→ Try it:
Take the entries below and print only the lines from the one with "- Navbar with nav links including cart." through the one with "work in progress.**", exactly as they stand, both ends included.

Dataset records below:

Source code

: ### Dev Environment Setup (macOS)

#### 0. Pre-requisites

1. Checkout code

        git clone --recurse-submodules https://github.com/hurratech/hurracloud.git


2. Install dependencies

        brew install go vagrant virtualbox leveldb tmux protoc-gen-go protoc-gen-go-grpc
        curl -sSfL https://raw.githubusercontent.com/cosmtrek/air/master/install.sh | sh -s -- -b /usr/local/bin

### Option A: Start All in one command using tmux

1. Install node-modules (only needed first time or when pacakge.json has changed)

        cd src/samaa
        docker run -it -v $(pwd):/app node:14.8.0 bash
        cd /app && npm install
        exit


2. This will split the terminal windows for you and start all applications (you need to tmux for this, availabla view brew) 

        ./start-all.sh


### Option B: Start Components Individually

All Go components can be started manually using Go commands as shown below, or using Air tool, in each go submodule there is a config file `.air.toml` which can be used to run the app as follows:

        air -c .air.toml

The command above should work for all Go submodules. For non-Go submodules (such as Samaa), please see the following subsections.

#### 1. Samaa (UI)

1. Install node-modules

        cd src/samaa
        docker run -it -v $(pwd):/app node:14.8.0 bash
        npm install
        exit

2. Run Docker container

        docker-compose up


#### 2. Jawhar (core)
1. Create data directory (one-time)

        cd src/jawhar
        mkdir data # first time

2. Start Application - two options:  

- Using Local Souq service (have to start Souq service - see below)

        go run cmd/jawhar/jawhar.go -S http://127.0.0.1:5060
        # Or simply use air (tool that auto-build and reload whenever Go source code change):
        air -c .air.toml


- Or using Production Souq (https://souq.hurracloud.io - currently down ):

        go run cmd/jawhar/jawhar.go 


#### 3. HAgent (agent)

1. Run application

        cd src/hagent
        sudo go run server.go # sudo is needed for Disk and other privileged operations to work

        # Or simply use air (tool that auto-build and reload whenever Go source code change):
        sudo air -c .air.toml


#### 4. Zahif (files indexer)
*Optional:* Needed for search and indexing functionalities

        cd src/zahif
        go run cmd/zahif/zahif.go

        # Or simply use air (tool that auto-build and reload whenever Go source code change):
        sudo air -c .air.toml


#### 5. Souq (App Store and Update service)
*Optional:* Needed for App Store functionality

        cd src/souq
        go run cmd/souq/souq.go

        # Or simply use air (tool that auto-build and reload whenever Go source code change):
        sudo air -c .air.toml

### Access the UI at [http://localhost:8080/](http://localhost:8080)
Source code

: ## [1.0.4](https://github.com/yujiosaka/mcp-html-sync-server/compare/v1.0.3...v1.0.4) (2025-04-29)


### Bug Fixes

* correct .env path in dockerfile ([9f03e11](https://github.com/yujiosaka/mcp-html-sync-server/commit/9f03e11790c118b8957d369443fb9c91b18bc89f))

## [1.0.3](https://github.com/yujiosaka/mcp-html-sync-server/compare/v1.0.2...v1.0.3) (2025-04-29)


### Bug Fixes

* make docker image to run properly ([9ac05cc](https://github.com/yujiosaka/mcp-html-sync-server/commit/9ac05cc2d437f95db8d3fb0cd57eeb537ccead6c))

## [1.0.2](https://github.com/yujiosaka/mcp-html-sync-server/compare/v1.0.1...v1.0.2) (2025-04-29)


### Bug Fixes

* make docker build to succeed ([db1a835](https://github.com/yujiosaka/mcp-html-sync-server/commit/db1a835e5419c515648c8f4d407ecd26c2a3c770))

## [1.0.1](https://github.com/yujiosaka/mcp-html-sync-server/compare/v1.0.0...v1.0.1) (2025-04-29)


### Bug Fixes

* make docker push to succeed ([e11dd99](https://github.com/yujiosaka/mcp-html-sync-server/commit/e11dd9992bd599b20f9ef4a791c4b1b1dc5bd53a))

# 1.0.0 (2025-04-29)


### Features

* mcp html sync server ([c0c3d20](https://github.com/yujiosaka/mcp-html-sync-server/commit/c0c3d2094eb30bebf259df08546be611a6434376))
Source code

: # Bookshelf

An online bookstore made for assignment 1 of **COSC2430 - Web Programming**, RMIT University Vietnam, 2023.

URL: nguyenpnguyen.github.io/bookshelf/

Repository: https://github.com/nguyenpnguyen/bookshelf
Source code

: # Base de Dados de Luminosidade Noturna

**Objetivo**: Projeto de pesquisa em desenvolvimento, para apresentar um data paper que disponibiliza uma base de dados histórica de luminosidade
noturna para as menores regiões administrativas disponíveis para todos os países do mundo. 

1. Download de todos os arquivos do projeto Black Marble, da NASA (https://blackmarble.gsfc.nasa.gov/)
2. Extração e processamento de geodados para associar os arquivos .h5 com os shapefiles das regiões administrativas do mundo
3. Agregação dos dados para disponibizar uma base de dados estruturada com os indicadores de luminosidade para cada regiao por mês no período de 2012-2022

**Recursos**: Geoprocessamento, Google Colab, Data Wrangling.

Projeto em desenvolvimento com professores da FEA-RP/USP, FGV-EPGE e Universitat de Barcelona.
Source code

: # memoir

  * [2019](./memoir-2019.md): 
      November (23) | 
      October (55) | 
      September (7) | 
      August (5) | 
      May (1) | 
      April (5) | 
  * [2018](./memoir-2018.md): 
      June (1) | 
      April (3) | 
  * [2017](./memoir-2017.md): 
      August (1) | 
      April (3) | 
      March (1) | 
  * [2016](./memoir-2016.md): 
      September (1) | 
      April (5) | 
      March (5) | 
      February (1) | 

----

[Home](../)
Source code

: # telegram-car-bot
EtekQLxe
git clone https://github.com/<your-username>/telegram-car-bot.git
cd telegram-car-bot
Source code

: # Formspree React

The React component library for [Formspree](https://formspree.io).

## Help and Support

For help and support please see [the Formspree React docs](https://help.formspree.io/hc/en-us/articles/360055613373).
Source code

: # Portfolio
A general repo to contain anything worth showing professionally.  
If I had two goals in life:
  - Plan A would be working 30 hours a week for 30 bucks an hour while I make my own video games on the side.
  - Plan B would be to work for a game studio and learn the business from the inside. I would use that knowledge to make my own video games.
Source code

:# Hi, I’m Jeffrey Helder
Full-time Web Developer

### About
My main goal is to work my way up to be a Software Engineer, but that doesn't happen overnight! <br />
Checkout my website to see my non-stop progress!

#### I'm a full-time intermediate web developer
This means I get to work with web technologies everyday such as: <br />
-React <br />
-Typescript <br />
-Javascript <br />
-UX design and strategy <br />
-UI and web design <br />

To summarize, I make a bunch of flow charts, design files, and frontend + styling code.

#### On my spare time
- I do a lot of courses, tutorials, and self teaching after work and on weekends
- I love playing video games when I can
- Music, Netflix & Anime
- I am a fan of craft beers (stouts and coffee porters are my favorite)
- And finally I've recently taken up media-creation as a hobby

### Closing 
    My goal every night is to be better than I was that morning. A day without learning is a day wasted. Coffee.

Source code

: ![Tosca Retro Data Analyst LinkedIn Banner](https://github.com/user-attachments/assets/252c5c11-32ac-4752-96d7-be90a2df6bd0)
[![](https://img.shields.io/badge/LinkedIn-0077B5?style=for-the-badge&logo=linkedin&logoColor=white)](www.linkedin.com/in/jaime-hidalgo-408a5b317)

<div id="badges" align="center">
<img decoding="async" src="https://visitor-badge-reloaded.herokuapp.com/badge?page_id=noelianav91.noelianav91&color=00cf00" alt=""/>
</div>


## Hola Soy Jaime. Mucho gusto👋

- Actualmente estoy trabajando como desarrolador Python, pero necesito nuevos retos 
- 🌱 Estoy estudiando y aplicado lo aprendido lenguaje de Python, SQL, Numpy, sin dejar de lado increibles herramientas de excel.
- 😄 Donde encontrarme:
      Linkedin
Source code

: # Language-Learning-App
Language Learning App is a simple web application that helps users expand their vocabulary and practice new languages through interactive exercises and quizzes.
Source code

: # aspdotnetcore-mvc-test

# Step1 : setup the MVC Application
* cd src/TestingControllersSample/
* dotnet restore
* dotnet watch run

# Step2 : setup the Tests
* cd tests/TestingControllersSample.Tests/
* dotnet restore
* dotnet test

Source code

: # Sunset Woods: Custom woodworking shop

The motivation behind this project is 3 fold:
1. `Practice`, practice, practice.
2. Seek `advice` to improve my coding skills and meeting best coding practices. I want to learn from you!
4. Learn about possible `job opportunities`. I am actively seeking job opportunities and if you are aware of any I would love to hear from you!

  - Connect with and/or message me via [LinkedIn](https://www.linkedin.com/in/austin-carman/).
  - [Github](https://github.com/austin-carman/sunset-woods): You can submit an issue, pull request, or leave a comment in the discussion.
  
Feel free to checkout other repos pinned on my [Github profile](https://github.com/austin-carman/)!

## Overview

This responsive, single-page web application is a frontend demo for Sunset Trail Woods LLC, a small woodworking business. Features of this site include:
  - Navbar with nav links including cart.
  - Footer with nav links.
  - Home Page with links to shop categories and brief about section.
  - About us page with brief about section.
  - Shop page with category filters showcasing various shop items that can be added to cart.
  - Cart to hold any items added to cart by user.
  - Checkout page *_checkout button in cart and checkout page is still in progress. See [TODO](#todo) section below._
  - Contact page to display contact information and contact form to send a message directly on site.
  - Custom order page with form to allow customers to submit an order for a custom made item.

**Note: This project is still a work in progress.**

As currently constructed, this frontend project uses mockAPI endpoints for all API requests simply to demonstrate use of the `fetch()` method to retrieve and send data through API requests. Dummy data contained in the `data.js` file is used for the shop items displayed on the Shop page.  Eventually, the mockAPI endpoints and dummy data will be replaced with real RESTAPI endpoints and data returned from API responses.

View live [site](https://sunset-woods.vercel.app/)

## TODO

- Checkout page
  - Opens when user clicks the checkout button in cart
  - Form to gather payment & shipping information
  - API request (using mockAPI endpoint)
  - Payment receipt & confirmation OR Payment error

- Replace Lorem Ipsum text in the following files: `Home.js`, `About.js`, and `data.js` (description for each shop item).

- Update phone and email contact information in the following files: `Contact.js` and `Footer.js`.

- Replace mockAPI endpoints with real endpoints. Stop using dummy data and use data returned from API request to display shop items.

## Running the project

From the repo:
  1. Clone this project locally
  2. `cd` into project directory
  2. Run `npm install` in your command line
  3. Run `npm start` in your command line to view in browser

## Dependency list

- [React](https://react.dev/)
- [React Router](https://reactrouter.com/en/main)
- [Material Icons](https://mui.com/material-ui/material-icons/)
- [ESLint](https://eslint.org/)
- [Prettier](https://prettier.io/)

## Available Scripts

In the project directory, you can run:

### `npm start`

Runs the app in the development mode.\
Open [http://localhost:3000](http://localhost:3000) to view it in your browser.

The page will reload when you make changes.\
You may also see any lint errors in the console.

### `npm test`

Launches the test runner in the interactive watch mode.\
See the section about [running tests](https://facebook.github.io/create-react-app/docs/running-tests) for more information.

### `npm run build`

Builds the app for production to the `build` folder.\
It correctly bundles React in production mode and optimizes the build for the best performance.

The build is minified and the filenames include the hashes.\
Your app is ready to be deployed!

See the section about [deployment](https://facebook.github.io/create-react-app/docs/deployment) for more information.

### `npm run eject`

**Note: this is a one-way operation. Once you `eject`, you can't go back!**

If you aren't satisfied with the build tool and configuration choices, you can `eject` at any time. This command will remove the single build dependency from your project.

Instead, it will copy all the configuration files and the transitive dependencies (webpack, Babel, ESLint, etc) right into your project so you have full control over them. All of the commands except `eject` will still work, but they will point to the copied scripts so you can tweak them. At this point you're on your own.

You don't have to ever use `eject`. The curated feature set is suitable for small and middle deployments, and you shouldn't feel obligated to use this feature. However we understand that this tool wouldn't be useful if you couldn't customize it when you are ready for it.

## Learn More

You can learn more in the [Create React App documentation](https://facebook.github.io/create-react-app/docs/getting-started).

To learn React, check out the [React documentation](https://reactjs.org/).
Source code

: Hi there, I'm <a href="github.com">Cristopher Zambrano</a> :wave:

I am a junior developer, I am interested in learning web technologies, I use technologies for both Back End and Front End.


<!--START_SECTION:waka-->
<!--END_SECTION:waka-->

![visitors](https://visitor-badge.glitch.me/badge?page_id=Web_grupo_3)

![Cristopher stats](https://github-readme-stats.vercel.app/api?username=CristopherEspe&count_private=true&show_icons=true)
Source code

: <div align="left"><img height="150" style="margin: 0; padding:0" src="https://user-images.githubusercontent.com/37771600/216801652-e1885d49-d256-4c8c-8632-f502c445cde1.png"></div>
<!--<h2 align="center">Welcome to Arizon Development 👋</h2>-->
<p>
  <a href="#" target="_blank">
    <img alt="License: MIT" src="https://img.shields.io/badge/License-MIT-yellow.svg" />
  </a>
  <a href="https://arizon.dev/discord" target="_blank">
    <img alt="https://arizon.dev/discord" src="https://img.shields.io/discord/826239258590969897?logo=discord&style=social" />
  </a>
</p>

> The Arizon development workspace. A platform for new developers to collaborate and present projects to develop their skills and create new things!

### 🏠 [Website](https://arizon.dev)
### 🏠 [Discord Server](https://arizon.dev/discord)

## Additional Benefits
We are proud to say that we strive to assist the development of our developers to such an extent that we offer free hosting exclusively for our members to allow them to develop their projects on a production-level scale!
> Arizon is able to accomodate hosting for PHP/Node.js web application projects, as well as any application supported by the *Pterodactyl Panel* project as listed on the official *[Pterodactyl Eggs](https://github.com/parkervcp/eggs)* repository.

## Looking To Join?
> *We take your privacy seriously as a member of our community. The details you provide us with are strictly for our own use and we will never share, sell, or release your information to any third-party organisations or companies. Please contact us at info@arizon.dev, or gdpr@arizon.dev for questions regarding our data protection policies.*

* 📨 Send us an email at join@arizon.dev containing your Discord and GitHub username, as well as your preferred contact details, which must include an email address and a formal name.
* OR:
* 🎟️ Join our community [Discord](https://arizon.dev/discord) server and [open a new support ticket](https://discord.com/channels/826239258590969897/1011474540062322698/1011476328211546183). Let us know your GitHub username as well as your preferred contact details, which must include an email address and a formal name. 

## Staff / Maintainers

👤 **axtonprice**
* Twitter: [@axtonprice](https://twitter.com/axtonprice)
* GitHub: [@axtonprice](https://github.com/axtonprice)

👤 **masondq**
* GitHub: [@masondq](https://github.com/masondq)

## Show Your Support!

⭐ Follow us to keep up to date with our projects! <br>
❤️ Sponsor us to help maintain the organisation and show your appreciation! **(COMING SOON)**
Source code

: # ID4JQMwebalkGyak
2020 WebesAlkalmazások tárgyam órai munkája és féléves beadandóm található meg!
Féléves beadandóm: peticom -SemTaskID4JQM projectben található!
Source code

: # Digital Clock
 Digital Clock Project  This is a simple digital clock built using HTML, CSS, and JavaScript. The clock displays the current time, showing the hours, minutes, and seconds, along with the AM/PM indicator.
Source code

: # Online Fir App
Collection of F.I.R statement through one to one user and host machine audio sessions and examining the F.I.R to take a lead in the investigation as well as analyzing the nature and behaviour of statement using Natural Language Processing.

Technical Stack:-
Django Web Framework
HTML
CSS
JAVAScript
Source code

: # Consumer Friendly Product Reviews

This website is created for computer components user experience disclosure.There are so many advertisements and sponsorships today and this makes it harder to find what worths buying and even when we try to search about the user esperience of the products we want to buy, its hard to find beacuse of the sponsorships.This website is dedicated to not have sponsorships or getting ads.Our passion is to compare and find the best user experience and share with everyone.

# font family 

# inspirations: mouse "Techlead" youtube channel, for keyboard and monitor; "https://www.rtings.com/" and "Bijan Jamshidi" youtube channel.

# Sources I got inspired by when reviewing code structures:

End of Dataset records.

→ Answer for the task:
  - Navbar with nav links including cart.
  - Footer with nav links.
  - Home Page with links to shop categories and brief about section.
  - About us page with brief about section.
  - Shop page with category filters showcasing various shop items that can be added to cart.
  - Cart to hold any items added to cart by user.
  - Checkout page *_checkout button in cart and checkout page is still in progress. See [TODO](#todo) section below._
  - Contact page to display contact information and contact form to send a message directly on site.
  - Custom order page with form to allow customers to submit an order for a custom made item.

**Note: This project is still a work in progress.**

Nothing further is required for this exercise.